The boy listened to his father and knew the old man did not understand as he understood.

The boy could move like a shadow or like smoke, noiseless and swift, more often not moving at all, standing silent, blending in with where he stood. He had learned it hunting with his father, had learned to stalk rabbits and squirrels and an occasional rare deer, moving as silent as smoke through the woods, blending by his careful tenseness into the trees and the corn. Sometime when he was younger — it was on another farm, another time — he had recognized his ability to be silent, to tread with smoke softness, and he could come nearly to neighbors’ yards and there he squatted and watched and listened and when he was satisfied he drifted off again. He was quiet, the boy; he told no one of what he did or what he had seen or heard — he knew much, for he heard many of the intimate and violent man-and-wife arguments of his neighbors — knew more than the neighbors would ever admit aloud, and no one ever questioned him. There were six in the family and he was the third, and they were all too busy to notice him except when they needed him for work or chores — milking or egg gathering. The boy helped with the chores on summer evenings, milking down in the hot, fly-infested barn, and then, later, he sat in the wooden chair by the yellow kerosene lamp in what was called the living room, although the only thing that made it different from the kitchen was that it had no stove and dinner table, and there he dutifully did his catechism work. He was to be confirmed in the church in the spring, and it was important that he know his lessons of devoutness and godliness, and his mother listened to him recite before he could go out again.

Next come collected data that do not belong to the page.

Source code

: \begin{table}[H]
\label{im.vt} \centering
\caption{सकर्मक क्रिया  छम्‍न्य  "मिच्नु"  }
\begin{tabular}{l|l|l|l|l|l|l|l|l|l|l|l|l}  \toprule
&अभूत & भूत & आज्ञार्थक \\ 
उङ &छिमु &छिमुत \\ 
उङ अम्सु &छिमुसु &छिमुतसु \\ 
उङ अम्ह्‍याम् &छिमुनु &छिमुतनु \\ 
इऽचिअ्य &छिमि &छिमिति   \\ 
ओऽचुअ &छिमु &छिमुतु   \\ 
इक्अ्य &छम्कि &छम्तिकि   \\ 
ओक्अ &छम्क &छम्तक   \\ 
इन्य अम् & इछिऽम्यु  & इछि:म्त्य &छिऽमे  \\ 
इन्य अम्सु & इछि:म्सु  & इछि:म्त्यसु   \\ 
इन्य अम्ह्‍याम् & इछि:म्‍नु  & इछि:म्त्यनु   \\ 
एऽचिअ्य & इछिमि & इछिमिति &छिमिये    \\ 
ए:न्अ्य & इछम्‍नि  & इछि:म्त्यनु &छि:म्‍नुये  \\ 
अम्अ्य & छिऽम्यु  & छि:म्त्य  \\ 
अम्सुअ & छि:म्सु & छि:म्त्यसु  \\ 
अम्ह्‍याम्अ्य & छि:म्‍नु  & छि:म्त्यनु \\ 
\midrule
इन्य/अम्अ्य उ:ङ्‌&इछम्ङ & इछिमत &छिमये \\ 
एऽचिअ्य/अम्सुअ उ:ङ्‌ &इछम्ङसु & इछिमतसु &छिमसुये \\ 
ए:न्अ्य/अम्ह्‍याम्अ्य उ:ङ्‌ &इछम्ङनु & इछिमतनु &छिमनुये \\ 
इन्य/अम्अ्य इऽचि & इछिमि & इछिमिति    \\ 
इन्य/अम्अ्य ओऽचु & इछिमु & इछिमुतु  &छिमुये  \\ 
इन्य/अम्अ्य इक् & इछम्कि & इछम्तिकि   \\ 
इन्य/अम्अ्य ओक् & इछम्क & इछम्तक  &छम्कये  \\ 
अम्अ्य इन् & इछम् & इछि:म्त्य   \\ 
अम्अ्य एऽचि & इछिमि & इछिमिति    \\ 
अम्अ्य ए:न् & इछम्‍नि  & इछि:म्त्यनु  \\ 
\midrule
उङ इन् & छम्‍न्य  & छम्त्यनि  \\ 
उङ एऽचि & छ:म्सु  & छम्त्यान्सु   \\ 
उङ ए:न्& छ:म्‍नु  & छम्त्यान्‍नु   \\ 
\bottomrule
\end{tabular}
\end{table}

The summer nights were thick with hotness and liquid heaviness, giving the evening a warm, oily texture like warm bacon grease, airless in the hollows between the hills where the corn grew lush and tall, crowded with the small, intimate sounds of locusts and crickets, sounds that mixed and settled in the hot, pollen-laden air, but jarred somehow by the strangeness and loudness of human voices and the slamming of doors far away. The evenings lingered, dusty and quiet and warm, lingered in a dusty lethargy, like a fat and squashed too-ripe pear silked over with dust.
The boy moved then, after his Bible history and catechism lessons, drifted like smoke across the barbed fence, hardly raising a sound, and across the road to the other fence and was submerged in the cornfield. He followed the corn row down the hill, moving with alacrity and swiftness and utter stillness, with less sound than the bees above the cornfield or the rustle of the blue-green bayonet leaves themselves, which no one ever hears consciously, and he stepped carefully from foxtail clump to clump, so that there were only a few random footprints in the dirt.